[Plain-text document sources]
::::::::

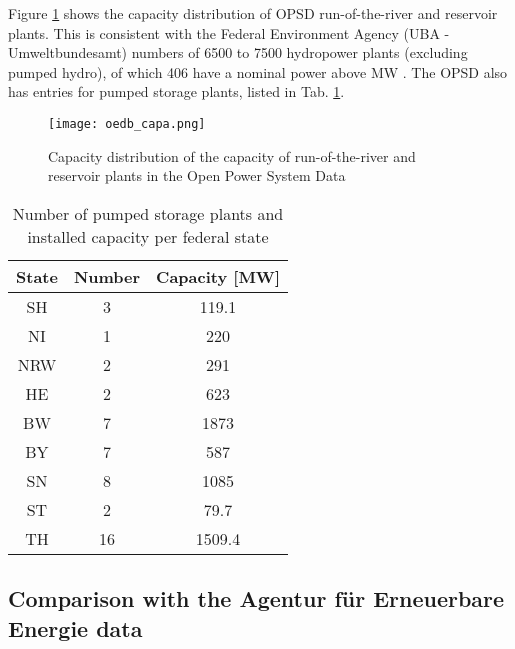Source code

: Figure \ref{oedb_capa} shows the capacity distribution of OPSD run-of-the-river and reservoir plants. This is consistent with the Federal Environment Agency (UBA - Umweltbundesamt) numbers of 6500 to 7500 hydropower plants (excluding pumped hydro), of which 406 have a nominal power above \unit[1]{MW} \cite{uba_wasserkraft}. The OPSD also has entries for pumped storage plants, listed in Tab. \ref{oedb_pump}.

\begin{figure}[H]
\centering
\texttt{[image: oedb\_capa.png]}
\caption[Capacity distribution of run-of-the-river and reservoir plants in the Open Power System Data]{Capacity distribution of the capacity of run-of-the-river and reservoir plants in the Open Power System Data}
\label{oedb_capa}
\end{figure}

\begin{table} [H]
\footnotesize
  \centering
  \caption[Number of pumped storage plants and installed capacity per federal state]{Number of pumped storage plants and installed capacity per federal state \cite{oedb}}
  \label{oedb_pump}
  \begin{tabular}{|c|cc| }
  \hline
  \textbf{State} & Number 	& 	Capacity [\unit{MW}] 	\\
  \hline
  SH	&	3	&	119.1	\\
  NI	&	1	&	220	\\
  NRW	&	2	&	291	\\
  HE	&	2	&	623	\\
  BW	&	7	&	1873	\\	
  BY	&	7	&	587	\\
  SN	&	8	&	1085	\\
  ST	&	2	&	79.7	\\
  TH	&	16	&	1509.4	\\
  \hline
  \end{tabular}
\end{table}

\subsection{Comparison with the Agentur für Erneuerbare Energie data}
\label{sub:prod_data}

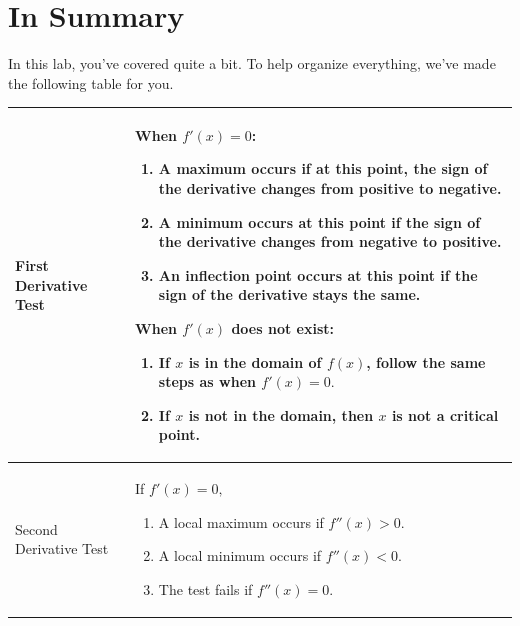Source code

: \documentclass{ximera}
\begin{document}
\section{In Summary}
In this lab, you've covered quite a bit. To help organize everything, we've made the following table for you.


\begin{tabular}{| l | p{7.5cm} |}
\hline
First Derivative Test & When $f'(x) = 0$: \begin{enumerate}
\item{A maximum occurs if at this point, the sign of the derivative changes from positive to negative.}
\item{A minimum occurs at this point if the sign of the derivative changes from negative to positive.}
\item{An inflection point occurs at this point if the sign of the derivative stays the same.}
\end{enumerate}
When $f'(x)$ does not exist:
\begin{enumerate}
\item{If $x$ is in the domain of $f(x)$, follow the same steps as when $f'(x)=0\text{.}$}
\item{If $x$ is not in the domain, then $x$ is not a critical point.}
\end{enumerate}\\
\hline
Second Derivative Test &  \hspace{5mm}If $f'(x)=0\text{,}$ \begin{enumerate}
\item{A local maximum occurs if $f''(x)>0$.}
\item{A local minimum occurs if $f''(x)<0$.}
\item{The test fails if $f''(x)=0$.}
\end{enumerate}\\ \hline
\end{tabular}
\end{document}
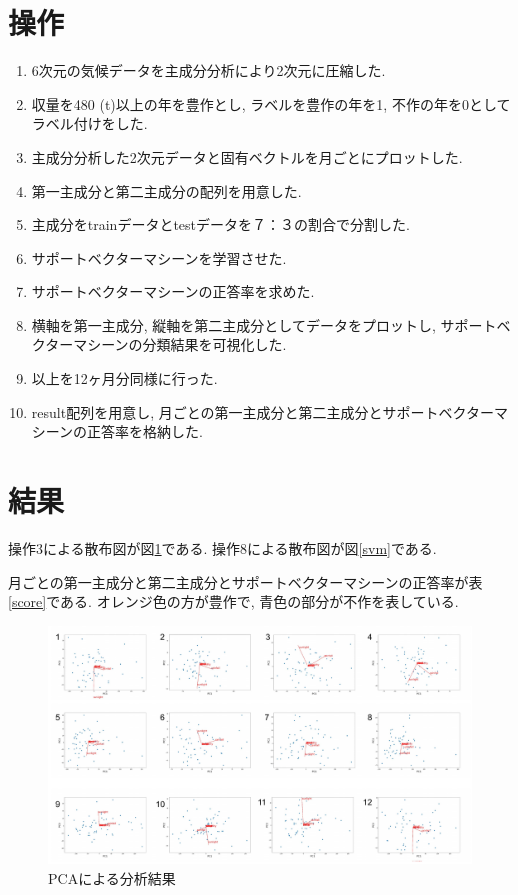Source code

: \documentclass{jarticle}
\begin{document}
\hypertarget{header-n2026}{%
\section{操作}\label{header-n2026}}

\begin{enumerate}
\def\labelenumi{\arabic{enumi}.}
\item
  6次元の気候データを主成分分析により2次元に圧縮した.
\item
  収量を480 (t)以上の年を豊作とし, ラベルを豊作の年を1,
  不作の年を0としてラベル付けをした.
\item
  主成分分析した2次元データと固有ベクトルを月ごとにプロットした.
\item
  第一主成分と第二主成分の配列を用意した.
\item
  主成分をtrainデータとtestデータを７：３の割合で分割した.
\item
  サポートベクターマシーンを学習させた.
\item
  サポートベクターマシーンの正答率を求めた.
\item
  横軸を第一主成分, 縦軸を第二主成分としてデータをプロットし,
  サポートベクターマシーンの分類結果を可視化した.
\item
  以上を12ヶ月分同様に行った.
\item
  result配列を用意し,
  月ごとの第一主成分と第二主成分とサポートベクターマシーンの正答率を格納した.
\end{enumerate}

\hypertarget{header-n2048}{%
\section{結果}\label{header-n2048}}

操作3による散布図が図\ref{pca}である. 操作8による散布図が図\ref{svm}である.

月ごとの第一主成分と第二主成分とサポートベクターマシーンの正答率が表\ref{score}である.
オレンジ色の方が豊作で, 青色の部分が不作を表している.

\begin{figure}[H]
\centering
\includegraphics[keepaspectratio, scale=0.56]
{pca_plot.pdf}
\caption{PCAによる分析結果}
\label{pca}
\end{figure}
\end{document}
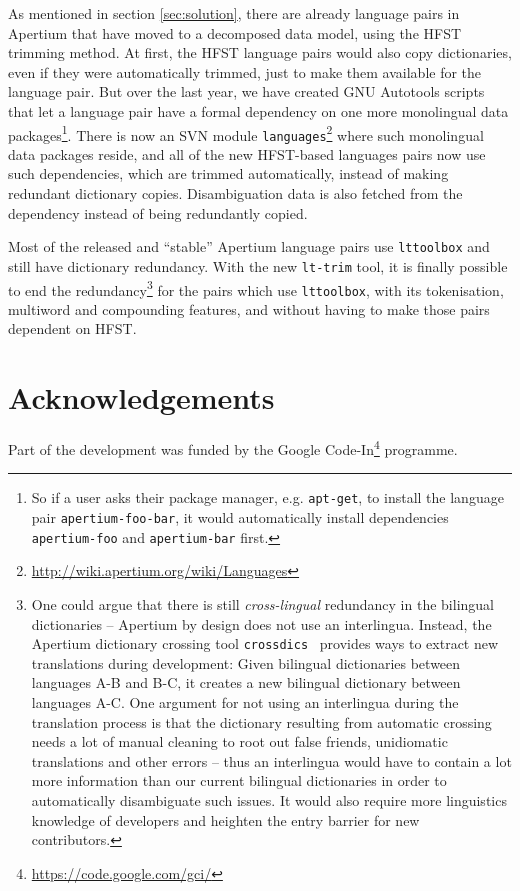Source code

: \documentclass[10pt, a4paper]{article}
\newcommand{\tool}[1]{\texttt{#1}}
\begin{document}
As mentioned in section \ref{sec:solution}, there are already language
pairs in Apertium that have moved to a decomposed data model, using
the HFST trimming method. At first, the HFST language pairs would also
copy dictionaries, even if they were automatically trimmed, just to
make them available for the language pair.  But over the last year, we
have created GNU Autotools scripts that let a language pair have a
formal dependency on one more monolingual data packages\footnote{So if
  a user asks their package manager, e.g. \tool{apt-get}, to install
  the language pair \tool{apertium-foo-bar}, it would automatically
  install dependencies \tool{apertium-foo} and \tool{apertium-bar}
  first.}. There is now an SVN module
\texttt{languages}\footnote{\href{http://wiki.apertium.org/wiki/Languages}{http://wiki.apertium.org/wiki/Languages}}
where such monolingual data packages reside, and all of the new
HFST-based languages pairs now use such dependencies, which are
trimmed automatically, instead of making redundant dictionary copies.
Disambiguation data is also fetched from the dependency instead of
being redundantly copied.

Most of the released and ``stable'' Apertium language pairs use
\tool{lttoolbox} and still have dictionary redundancy. With the new
\tool{lt-trim} tool, it is finally possible to end the
redundancy\footnote{One could argue that there is still
  \emph{cross-lingual} redundancy in the bilingual dictionaries --
  Apertium by design does not use an interlingua. Instead, the
  Apertium dictionary crossing tool
  \tool{crossdics}~\cite{toral2011crossdics-it-ca} provides ways to
  extract new translations during development: Given bilingual
  dictionaries between languages A-B and B-C, it creates a new
  bilingual dictionary between languages A-C. One argument for not
  using an interlingua during the translation process is that the
  dictionary resulting from automatic crossing needs a lot of manual
  cleaning to root out false friends, unidiomatic translations and
  other errors -- thus an interlingua would have to contain a lot more
  information than our current bilingual dictionaries in order to
  automatically disambiguate such issues. It would also require more
  linguistics knowledge of developers and heighten the entry barrier
  for new contributors.} for the pairs which use \tool{lttoolbox},
with its tokenisation, multiword and compounding features, and without
having to make those pairs dependent on HFST.



\section*{Acknowledgements}
Part of the development was funded by the Google
Code-In\footnote{\href{https://code.google.com/gci/}{https://code.google.com/gci/}} programme.



\end{document}
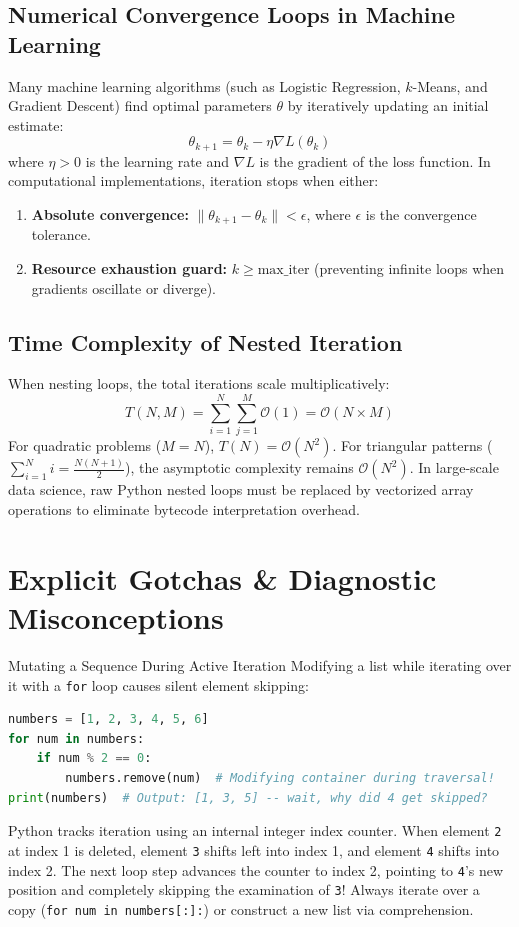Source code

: \subsection{Numerical Convergence Loops in Machine Learning}
Many machine learning algorithms (such as Logistic Regression, $k$-Means, and Gradient Descent) find optimal parameters $\theta$ by iteratively updating an initial estimate:
\begin{equation}
\theta_{k+1} = \theta_k - \eta \nabla L(\theta_k)
\end{equation}
where $\eta > 0$ is the learning rate and $\nabla L$ is the gradient of the loss function. In computational implementations, iteration stops when either:
\begin{enumerate}
    \item \textbf{Absolute convergence:} $\|\theta_{k+1} - \theta_k\| < \epsilon$, where $\epsilon$ is the convergence tolerance.
    \item \textbf{Resource exhaustion guard:} $k \ge \text{max\_iter}$ (preventing infinite loops when gradients oscillate or diverge).
\end{enumerate}

\subsection{Time Complexity of Nested Iteration}
When nesting loops, the total iterations scale multiplicatively:
\begin{equation}
T(N, M) = \sum_{i=1}^N \sum_{j=1}^M \mathcal{O}(1) = \mathcal{O}(N \times M)
\end{equation}
For quadratic problems ($M = N$), $T(N) = \mathcal{O}(N^2)$. For triangular patterns ($\sum_{i=1}^N i = \frac{N(N+1)}{2}$), the asymptotic complexity remains $\mathcal{O}(N^2)$. In large-scale data science, raw Python nested loops must be replaced by vectorized array operations to eliminate bytecode interpretation overhead.

\section{Explicit Gotchas \& Diagnostic Misconceptions}

\begin{trapbox}{Mutating a Sequence During Active Iteration}
Modifying a list while iterating over it with a \texttt{for} loop causes silent element skipping:
\begin{lstlisting}[language=Python]
numbers = [1, 2, 3, 4, 5, 6]
for num in numbers:
    if num % 2 == 0:
        numbers.remove(num)  # Modifying container during traversal!
print(numbers)  # Output: [1, 3, 5] -- wait, why did 4 get skipped?
\end{lstlisting}
Python tracks iteration using an internal integer index counter. When element \texttt{2} at index 1 is deleted, element \texttt{3} shifts left into index 1, and element \texttt{4} shifts into index 2. The next loop step advances the counter to index 2, pointing to \texttt{4}'s new position and completely skipping the examination of \texttt{3}! Always iterate over a copy (\texttt{for num in numbers[:]:}) or construct a new list via comprehension.
\end{trapbox}

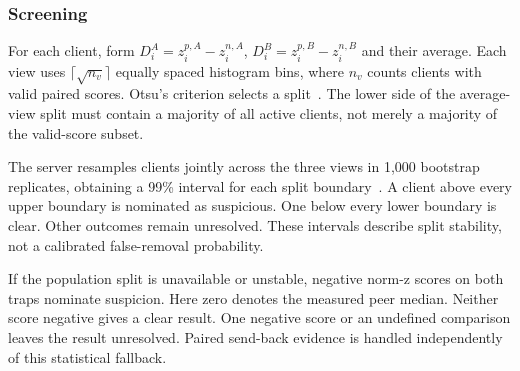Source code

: \documentclass[journal]{IEEEtran}
\begin{document}
\subsubsection{Screening}
For each client, form $D_i^A=z_i^{p,A}-z_i^{n,A}$,
$D_i^B=z_i^{p,B}-z_i^{n,B}$ and their average. Each view uses
$\lceil\sqrt{n_v}\rceil$ equally spaced histogram bins, where $n_v$ counts
clients with valid paired scores. Otsu's criterion selects a
split~\cite{otsu1979threshold}. The lower side of the average-view split
must contain a majority of all active clients, not merely a majority of
the valid-score subset.

The server resamples clients jointly across the three views in 1,000
bootstrap replicates, obtaining a 99\% interval for each split
boundary~\cite{efron1979bootstrap}. A client above every upper boundary
is nominated as suspicious. One below every lower boundary is clear.
Other outcomes remain unresolved. These intervals describe split
stability, not a calibrated false-removal probability.

If the population split is unavailable or unstable, negative norm-z scores
on both traps nominate suspicion. Here zero denotes the measured peer
median. Neither score negative gives a clear result. One negative score
or an undefined comparison leaves the result unresolved. Paired send-back evidence is handled
independently of this statistical fallback.
\end{document}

::::::::

WORK REQUEST
List all lines from the entries that include the word "dependencies".

REPLY
  install dependencies \tool{apertium-foo} and \tool{apertium-bar}
HFST-based languages pairs now use such dependencies, which are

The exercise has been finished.